Your instructions >> From the data, copy out every line in which the word "entry" appears.

┌──

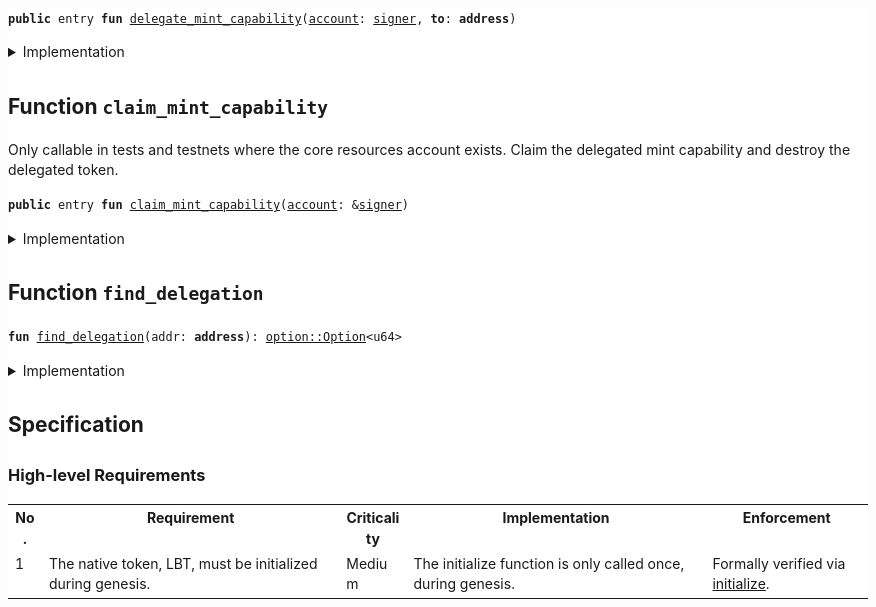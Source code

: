 
<pre><code><b>public</b> entry <b>fun</b> <a href="libra2_coin.md#0x1_libra2_coin_delegate_mint_capability">delegate_mint_capability</a>(<a href="account.md#0x1_account">account</a>: <a href="../../libra2-stdlib/../move-stdlib/doc/signer.md#0x1_signer">signer</a>, <b>to</b>: <b>address</b>)
</code></pre>



<details><summary>Implementation</summary></details>

<a id="0x1_libra2_coin_claim_mint_capability"></a>

## Function `claim_mint_capability`

Only callable in tests and testnets where the core resources account exists.
Claim the delegated mint capability and destroy the delegated token.


<pre><code><b>public</b> entry <b>fun</b> <a href="libra2_coin.md#0x1_libra2_coin_claim_mint_capability">claim_mint_capability</a>(<a href="account.md#0x1_account">account</a>: &<a href="../../libra2-stdlib/../move-stdlib/doc/signer.md#0x1_signer">signer</a>)
</code></pre>



<details><summary>Implementation</summary></details>

<a id="0x1_libra2_coin_find_delegation"></a>

## Function `find_delegation`



<pre><code><b>fun</b> <a href="libra2_coin.md#0x1_libra2_coin_find_delegation">find_delegation</a>(addr: <b>address</b>): <a href="../../libra2-stdlib/../move-stdlib/doc/option.md#0x1_option_Option">option::Option</a>&lt;u64&gt;
</code></pre>



<details><summary>Implementation</summary></details>

<a id="@Specification_1"></a>

## Specification




<a id="high-level-req"></a>

### High-level Requirements

<table>
<tr>
<th>No.</th><th>Requirement</th><th>Criticality</th><th>Implementation</th><th>Enforcement</th>
</tr>

<tr>
<td>1</td>
<td>The native token, LBT, must be initialized during genesis.</td>
<td>Medium</td>
<td>The initialize function is only called once, during genesis.</td>
<td>Formally verified via <a href="#high-level-req-1">initialize</a>.</td>
</tr>
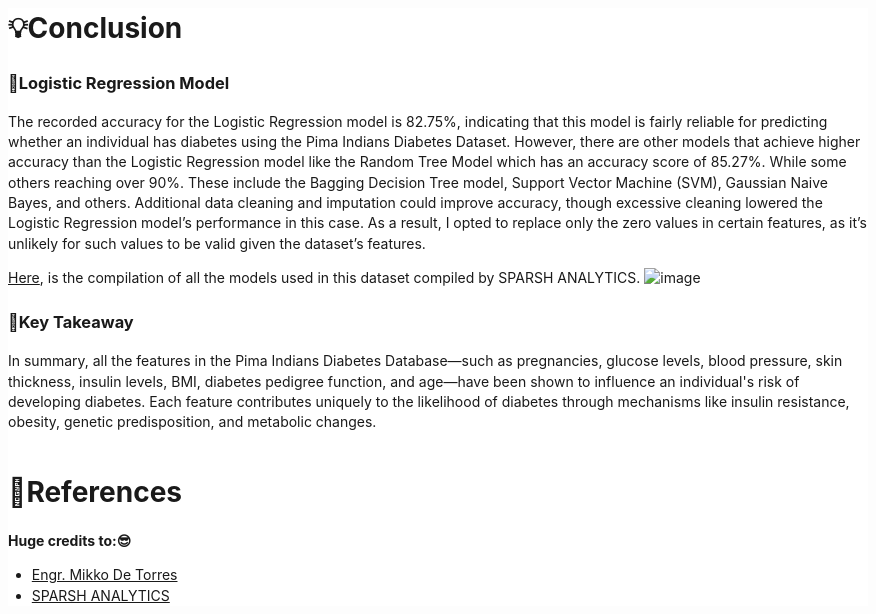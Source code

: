 # 💡Conclusion

### 🤖Logistic Regression Model
The recorded accuracy for the Logistic Regression model is 82.75%, indicating that this model is fairly reliable for predicting whether an individual has diabetes using the Pima Indians Diabetes Dataset. However, there are other models that achieve higher accuracy than the Logistic Regression model like the Random Tree Model which has an accuracy score of 85.27%. While some others reaching over 90%. These include the Bagging Decision Tree model, Support Vector Machine (SVM), Gaussian Naive Bayes, and others. Additional data cleaning and imputation could improve accuracy, though excessive cleaning lowered the Logistic Regression model’s performance in this case. As a result, I opted to replace only the zero values in certain features, as it’s unlikely for such values to be valid given the dataset’s features. 

[Here](https://github.com/Bang2018/Lecture-Notes---ML-DL/blob/main/Ensemble%20PIMA%20Dataset%200.92%20Accuracy.ipynb), is the compilation of all the models used in this dataset compiled by SPARSH ANALYTICS.
![image](https://github.com/user-attachments/assets/3922a244-13a2-49b6-b8dc-16affcf8b505)

### 🔑Key Takeaway
In summary, all the features in the Pima Indians Diabetes Database—such as pregnancies, glucose levels, blood pressure, skin thickness, insulin levels, BMI, diabetes pedigree function, and age—have been shown to influence an individual's risk of developing diabetes. Each feature contributes uniquely to the likelihood of diabetes through mechanisms like insulin resistance, obesity, genetic predisposition, and metabolic changes. 


# 🔗References
**Huge credits to:😎** 
* [Engr. Mikko De Torres](https://github.com/MikkoDT)
* [SPARSH ANALYTICS](https://github.com/Bang2018)
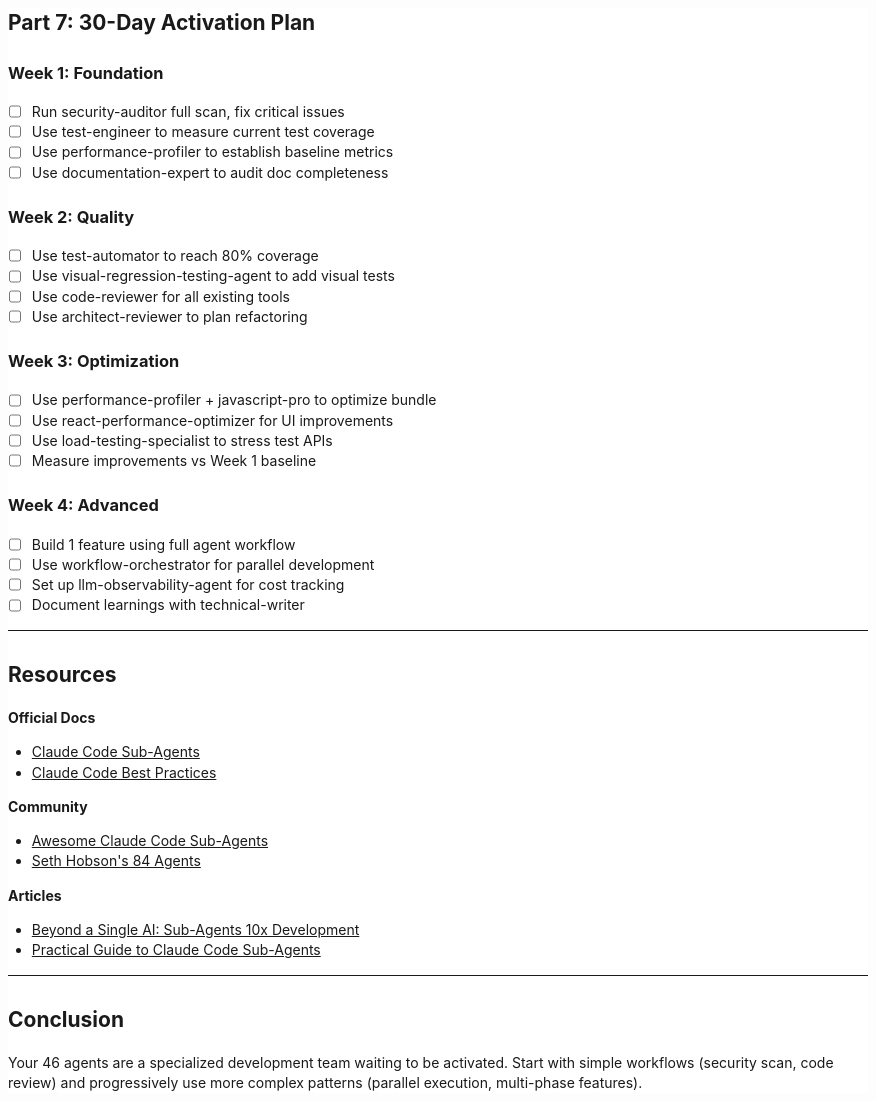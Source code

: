 
## Part 7: 30-Day Activation Plan

### Week 1: Foundation
- [ ] Run security-auditor full scan, fix critical issues
- [ ] Use test-engineer to measure current test coverage
- [ ] Use performance-profiler to establish baseline metrics
- [ ] Use documentation-expert to audit doc completeness

### Week 2: Quality
- [ ] Use test-automator to reach 80% coverage
- [ ] Use visual-regression-testing-agent to add visual tests
- [ ] Use code-reviewer for all existing tools
- [ ] Use architect-reviewer to plan refactoring

### Week 3: Optimization
- [ ] Use performance-profiler + javascript-pro to optimize bundle
- [ ] Use react-performance-optimizer for UI improvements
- [ ] Use load-testing-specialist to stress test APIs
- [ ] Measure improvements vs Week 1 baseline

### Week 4: Advanced
- [ ] Build 1 feature using full agent workflow
- [ ] Use workflow-orchestrator for parallel development
- [ ] Set up llm-observability-agent for cost tracking
- [ ] Document learnings with technical-writer

---

## Resources

**Official Docs**
- [Claude Code Sub-Agents](https://docs.claude.com/en/docs/claude-code/sub-agents)
- [Claude Code Best Practices](https://www.anthropic.com/engineering/claude-code-best-practices)

**Community**
- [Awesome Claude Code Sub-Agents](https://github.com/VoltAgent/awesome-claude-code-subagents)
- [Seth Hobson's 84 Agents](https://github.com/wshobson/agents)

**Articles**
- [Beyond a Single AI: Sub-Agents 10x Development](https://garysvenson09.medium.com/beyond-a-single-ai-how-claudes-sub-agents-will-10x-your-development-workflow-582b0a9fcc11)
- [Practical Guide to Claude Code Sub-Agents](https://jewelhuq.medium.com/practical-guide-to-mastering-claude-codes-main-agent-and-sub-agents-fd52952dcf00)

---

## Conclusion

Your 46 agents are a specialized development team waiting to be activated. Start with simple workflows (security scan, code review) and progressively use more complex patterns (parallel execution, multi-phase features).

└──

Reply to the exercise >>
<pre><code><b>public</b> entry <b>fun</b> <a href="libra2_coin.md#0x1_libra2_coin_delegate_mint_capability">delegate_mint_capability</a>(<a href="account.md#0x1_account">account</a>: <a href="../../libra2-stdlib/../move-stdlib/doc/signer.md#0x1_signer">signer</a>, <b>to</b>: <b>address</b>)
<pre><code><b>public</b> entry <b>fun</b> <a href="libra2_coin.md#0x1_libra2_coin_claim_mint_capability">claim_mint_capability</a>(<a href="account.md#0x1_account">account</a>: &<a href="../../libra2-stdlib/../move-stdlib/doc/signer.md#0x1_signer">signer</a>)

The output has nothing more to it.